===== Supplied records
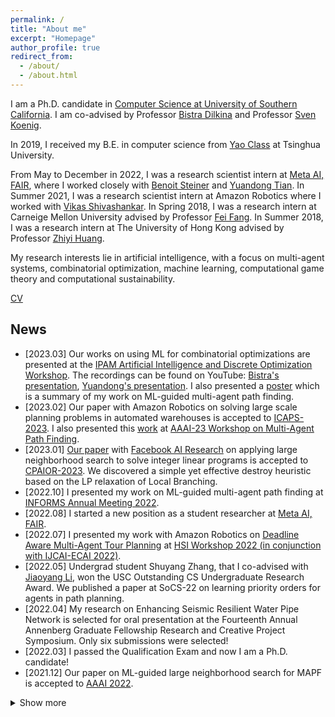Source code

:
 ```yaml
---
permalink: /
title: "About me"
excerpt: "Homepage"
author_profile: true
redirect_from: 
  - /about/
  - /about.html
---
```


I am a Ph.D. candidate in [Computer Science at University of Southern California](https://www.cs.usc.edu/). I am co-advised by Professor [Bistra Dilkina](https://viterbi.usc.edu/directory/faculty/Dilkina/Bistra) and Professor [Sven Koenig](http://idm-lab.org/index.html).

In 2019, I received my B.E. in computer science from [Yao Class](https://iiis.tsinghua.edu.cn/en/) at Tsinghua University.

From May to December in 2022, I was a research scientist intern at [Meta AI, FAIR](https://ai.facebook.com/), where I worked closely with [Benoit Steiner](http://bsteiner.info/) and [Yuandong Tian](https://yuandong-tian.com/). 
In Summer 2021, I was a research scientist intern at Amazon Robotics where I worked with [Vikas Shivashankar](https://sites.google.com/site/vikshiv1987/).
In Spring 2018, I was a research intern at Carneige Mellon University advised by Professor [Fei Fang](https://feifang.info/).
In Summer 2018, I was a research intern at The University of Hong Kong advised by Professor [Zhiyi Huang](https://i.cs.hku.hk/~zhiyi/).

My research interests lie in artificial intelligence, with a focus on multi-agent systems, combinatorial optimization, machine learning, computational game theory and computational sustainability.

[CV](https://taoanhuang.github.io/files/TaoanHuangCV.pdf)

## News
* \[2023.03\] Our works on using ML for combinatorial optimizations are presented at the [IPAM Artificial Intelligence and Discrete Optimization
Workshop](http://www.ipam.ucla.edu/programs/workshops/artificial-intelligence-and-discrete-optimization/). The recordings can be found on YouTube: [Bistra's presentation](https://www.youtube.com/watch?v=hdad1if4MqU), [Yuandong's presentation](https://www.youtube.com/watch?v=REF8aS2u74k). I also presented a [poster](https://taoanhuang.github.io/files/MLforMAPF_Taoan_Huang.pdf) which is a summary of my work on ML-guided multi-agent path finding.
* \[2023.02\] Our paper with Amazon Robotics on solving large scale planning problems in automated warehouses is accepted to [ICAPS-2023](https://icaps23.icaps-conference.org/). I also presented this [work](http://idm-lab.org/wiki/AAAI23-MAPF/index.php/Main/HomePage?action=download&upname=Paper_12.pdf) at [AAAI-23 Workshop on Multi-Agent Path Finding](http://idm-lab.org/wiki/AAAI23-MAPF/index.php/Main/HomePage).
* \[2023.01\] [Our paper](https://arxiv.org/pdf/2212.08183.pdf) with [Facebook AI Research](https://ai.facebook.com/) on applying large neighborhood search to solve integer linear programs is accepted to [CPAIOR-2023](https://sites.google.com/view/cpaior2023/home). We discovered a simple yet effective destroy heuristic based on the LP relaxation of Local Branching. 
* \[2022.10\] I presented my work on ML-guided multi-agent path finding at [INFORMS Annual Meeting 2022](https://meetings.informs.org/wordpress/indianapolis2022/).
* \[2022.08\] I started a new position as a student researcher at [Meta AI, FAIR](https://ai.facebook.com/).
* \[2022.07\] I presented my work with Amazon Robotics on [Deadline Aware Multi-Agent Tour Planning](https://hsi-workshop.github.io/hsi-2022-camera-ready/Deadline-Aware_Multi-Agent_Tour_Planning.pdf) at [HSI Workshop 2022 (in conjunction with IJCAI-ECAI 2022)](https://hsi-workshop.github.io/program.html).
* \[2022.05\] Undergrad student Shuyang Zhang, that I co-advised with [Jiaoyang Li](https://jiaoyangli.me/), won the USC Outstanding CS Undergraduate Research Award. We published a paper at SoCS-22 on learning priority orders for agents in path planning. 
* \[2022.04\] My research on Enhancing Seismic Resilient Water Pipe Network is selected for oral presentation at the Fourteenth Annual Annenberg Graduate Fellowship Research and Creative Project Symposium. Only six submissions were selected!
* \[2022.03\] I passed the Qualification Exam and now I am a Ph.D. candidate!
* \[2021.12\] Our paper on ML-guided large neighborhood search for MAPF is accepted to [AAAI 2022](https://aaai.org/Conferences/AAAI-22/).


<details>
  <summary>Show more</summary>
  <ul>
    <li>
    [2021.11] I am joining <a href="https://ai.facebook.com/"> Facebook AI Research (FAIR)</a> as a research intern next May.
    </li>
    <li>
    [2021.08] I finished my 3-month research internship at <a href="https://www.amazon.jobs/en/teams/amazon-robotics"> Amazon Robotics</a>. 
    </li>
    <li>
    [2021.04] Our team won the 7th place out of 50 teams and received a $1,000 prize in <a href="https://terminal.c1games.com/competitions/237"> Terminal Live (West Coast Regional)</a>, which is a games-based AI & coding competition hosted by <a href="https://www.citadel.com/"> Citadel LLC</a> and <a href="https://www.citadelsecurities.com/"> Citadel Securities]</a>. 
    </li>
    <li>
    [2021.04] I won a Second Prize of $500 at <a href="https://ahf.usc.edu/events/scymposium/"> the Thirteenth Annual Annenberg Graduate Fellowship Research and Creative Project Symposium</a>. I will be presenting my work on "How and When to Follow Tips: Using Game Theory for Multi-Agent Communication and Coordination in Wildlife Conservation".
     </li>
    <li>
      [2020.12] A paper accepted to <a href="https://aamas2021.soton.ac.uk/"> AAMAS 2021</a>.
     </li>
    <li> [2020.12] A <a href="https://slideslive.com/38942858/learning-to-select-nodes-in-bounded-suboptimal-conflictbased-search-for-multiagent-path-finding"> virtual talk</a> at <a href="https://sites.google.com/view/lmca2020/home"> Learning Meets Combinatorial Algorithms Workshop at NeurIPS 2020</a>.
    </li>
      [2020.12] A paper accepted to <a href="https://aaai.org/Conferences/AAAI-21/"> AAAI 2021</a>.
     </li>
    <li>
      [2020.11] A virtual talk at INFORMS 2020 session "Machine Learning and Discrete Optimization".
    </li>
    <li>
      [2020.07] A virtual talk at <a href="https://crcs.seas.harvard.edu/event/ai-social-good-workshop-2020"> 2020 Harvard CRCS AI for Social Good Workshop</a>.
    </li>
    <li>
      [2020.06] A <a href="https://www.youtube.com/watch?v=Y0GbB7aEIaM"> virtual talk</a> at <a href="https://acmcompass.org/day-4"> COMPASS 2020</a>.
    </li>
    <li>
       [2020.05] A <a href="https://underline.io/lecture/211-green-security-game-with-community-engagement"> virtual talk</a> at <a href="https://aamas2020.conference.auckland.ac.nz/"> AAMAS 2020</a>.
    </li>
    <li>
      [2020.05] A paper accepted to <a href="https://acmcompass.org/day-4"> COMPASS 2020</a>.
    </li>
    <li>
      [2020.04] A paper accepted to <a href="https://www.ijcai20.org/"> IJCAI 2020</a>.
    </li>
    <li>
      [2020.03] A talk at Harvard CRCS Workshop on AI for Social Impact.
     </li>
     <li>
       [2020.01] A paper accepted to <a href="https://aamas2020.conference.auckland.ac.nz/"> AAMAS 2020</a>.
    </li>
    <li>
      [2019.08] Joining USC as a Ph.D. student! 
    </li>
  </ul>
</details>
==========
## Activity
Reproduce each line of the records exactly and exclude any images.

## Result for this exercise
Source code

:
 ```yaml
---
permalink: /
title: "About me"
excerpt: "Homepage"
author_profile: true
redirect_from: 
  - /about/
  - /about.html
---
```


I am a Ph.D. candidate in [Computer Science at University of Southern California](https://www.cs.usc.edu/). I am co-advised by Professor [Bistra Dilkina](https://viterbi.usc.edu/directory/faculty/Dilkina/Bistra) and Professor [Sven Koenig](http://idm-lab.org/index.html).

In 2019, I received my B.E. in computer science from [Yao Class](https://iiis.tsinghua.edu.cn/en/) at Tsinghua University.

From May to December in 2022, I was a research scientist intern at [Meta AI, FAIR](https://ai.facebook.com/), where I worked closely with [Benoit Steiner](http://bsteiner.info/) and [Yuandong Tian](https://yuandong-tian.com/). 
In Summer 2021, I was a research scientist intern at Amazon Robotics where I worked with [Vikas Shivashankar](https://sites.google.com/site/vikshiv1987/).
In Spring 2018, I was a research intern at Carneige Mellon University advised by Professor [Fei Fang](https://feifang.info/).
In Summer 2018, I was a research intern at The University of Hong Kong advised by Professor [Zhiyi Huang](https://i.cs.hku.hk/~zhiyi/).

My research interests lie in artificial intelligence, with a focus on multi-agent systems, combinatorial optimization, machine learning, computational game theory and computational sustainability.

[CV](https://taoanhuang.github.io/files/TaoanHuangCV.pdf)

## News
* \[2023.03\] Our works on using ML for combinatorial optimizations are presented at the [IPAM Artificial Intelligence and Discrete Optimization
Workshop](http://www.ipam.ucla.edu/programs/workshops/artificial-intelligence-and-discrete-optimization/). The recordings can be found on YouTube: [Bistra's presentation](https://www.youtube.com/watch?v=hdad1if4MqU), [Yuandong's presentation](https://www.youtube.com/watch?v=REF8aS2u74k). I also presented a [poster](https://taoanhuang.github.io/files/MLforMAPF_Taoan_Huang.pdf) which is a summary of my work on ML-guided multi-agent path finding.
* \[2023.02\] Our paper with Amazon Robotics on solving large scale planning problems in automated warehouses is accepted to [ICAPS-2023](https://icaps23.icaps-conference.org/). I also presented this [work](http://idm-lab.org/wiki/AAAI23-MAPF/index.php/Main/HomePage?action=download&upname=Paper_12.pdf) at [AAAI-23 Workshop on Multi-Agent Path Finding](http://idm-lab.org/wiki/AAAI23-MAPF/index.php/Main/HomePage).
* \[2023.01\] [Our paper](https://arxiv.org/pdf/2212.08183.pdf) with [Facebook AI Research](https://ai.facebook.com/) on applying large neighborhood search to solve integer linear programs is accepted to [CPAIOR-2023](https://sites.google.com/view/cpaior2023/home). We discovered a simple yet effective destroy heuristic based on the LP relaxation of Local Branching. 
* \[2022.10\] I presented my work on ML-guided multi-agent path finding at [INFORMS Annual Meeting 2022](https://meetings.informs.org/wordpress/indianapolis2022/).
* \[2022.08\] I started a new position as a student researcher at [Meta AI, FAIR](https://ai.facebook.com/).
* \[2022.07\] I presented my work with Amazon Robotics on [Deadline Aware Multi-Agent Tour Planning](https://hsi-workshop.github.io/hsi-2022-camera-ready/Deadline-Aware_Multi-Agent_Tour_Planning.pdf) at [HSI Workshop 2022 (in conjunction with IJCAI-ECAI 2022)](https://hsi-workshop.github.io/program.html).
* \[2022.05\] Undergrad student Shuyang Zhang, that I co-advised with [Jiaoyang Li](https://jiaoyangli.me/), won the USC Outstanding CS Undergraduate Research Award. We published a paper at SoCS-22 on learning priority orders for agents in path planning. 
* \[2022.04\] My research on Enhancing Seismic Resilient Water Pipe Network is selected for oral presentation at the Fourteenth Annual Annenberg Graduate Fellowship Research and Creative Project Symposium. Only six submissions were selected!
* \[2022.03\] I passed the Qualification Exam and now I am a Ph.D. candidate!
* \[2021.12\] Our paper on ML-guided large neighborhood search for MAPF is accepted to [AAAI 2022](https://aaai.org/Conferences/AAAI-22/).


<details>
  <summary>Show more</summary>
  <ul>
    <li>
    [2021.11] I am joining <a href="https://ai.facebook.com/"> Facebook AI Research (FAIR)</a> as a research intern next May.
    </li>
    <li>
    [2021.08] I finished my 3-month research internship at <a href="https://www.amazon.jobs/en/teams/amazon-robotics"> Amazon Robotics</a>. 
    </li>
    <li>
    [2021.04] Our team won the 7th place out of 50 teams and received a $1,000 prize in <a href="https://terminal.c1games.com/competitions/237"> Terminal Live (West Coast Regional)</a>, which is a games-based AI & coding competition hosted by <a href="https://www.citadel.com/"> Citadel LLC</a> and <a href="https://www.citadelsecurities.com/"> Citadel Securities]</a>. 
    </li>
    <li>
    [2021.04] I won a Second Prize of $500 at <a href="https://ahf.usc.edu/events/scymposium/"> the Thirteenth Annual Annenberg Graduate Fellowship Research and Creative Project Symposium</a>. I will be presenting my work on "How and When to Follow Tips: Using Game Theory for Multi-Agent Communication and Coordination in Wildlife Conservation".
     </li>
    <li>
      [2020.12] A paper accepted to <a href="https://aamas2021.soton.ac.uk/"> AAMAS 2021</a>.
     </li>
    <li> [2020.12] A <a href="https://slideslive.com/38942858/learning-to-select-nodes-in-bounded-suboptimal-conflictbased-search-for-multiagent-path-finding"> virtual talk</a> at <a href="https://sites.google.com/view/lmca2020/home"> Learning Meets Combinatorial Algorithms Workshop at NeurIPS 2020</a>.
    </li>
      [2020.12] A paper accepted to <a href="https://aaai.org/Conferences/AAAI-21/"> AAAI 2021</a>.
     </li>
    <li>
      [2020.11] A virtual talk at INFORMS 2020 session "Machine Learning and Discrete Optimization".
    </li>
    <li>
      [2020.07] A virtual talk at <a href="https://crcs.seas.harvard.edu/event/ai-social-good-workshop-2020"> 2020 Harvard CRCS AI for Social Good Workshop</a>.
    </li>
    <li>
      [2020.06] A <a href="https://www.youtube.com/watch?v=Y0GbB7aEIaM"> virtual talk</a> at <a href="https://acmcompass.org/day-4"> COMPASS 2020</a>.
    </li>
    <li>
       [2020.05] A <a href="https://underline.io/lecture/211-green-security-game-with-community-engagement"> virtual talk</a> at <a href="https://aamas2020.conference.auckland.ac.nz/"> AAMAS 2020</a>.
    </li>
    <li>
      [2020.05] A paper accepted to <a href="https://acmcompass.org/day-4"> COMPASS 2020</a>.
    </li>
    <li>
      [2020.04] A paper accepted to <a href="https://www.ijcai20.org/"> IJCAI 2020</a>.
    </li>
    <li>
      [2020.03] A talk at Harvard CRCS Workshop on AI for Social Impact.
     </li>
     <li>
       [2020.01] A paper accepted to <a href="https://aamas2020.conference.auckland.ac.nz/"> AAMAS 2020</a>.
    </li>
    <li>
      [2019.08] Joining USC as a Ph.D. student! 
    </li>
  </ul>
</details>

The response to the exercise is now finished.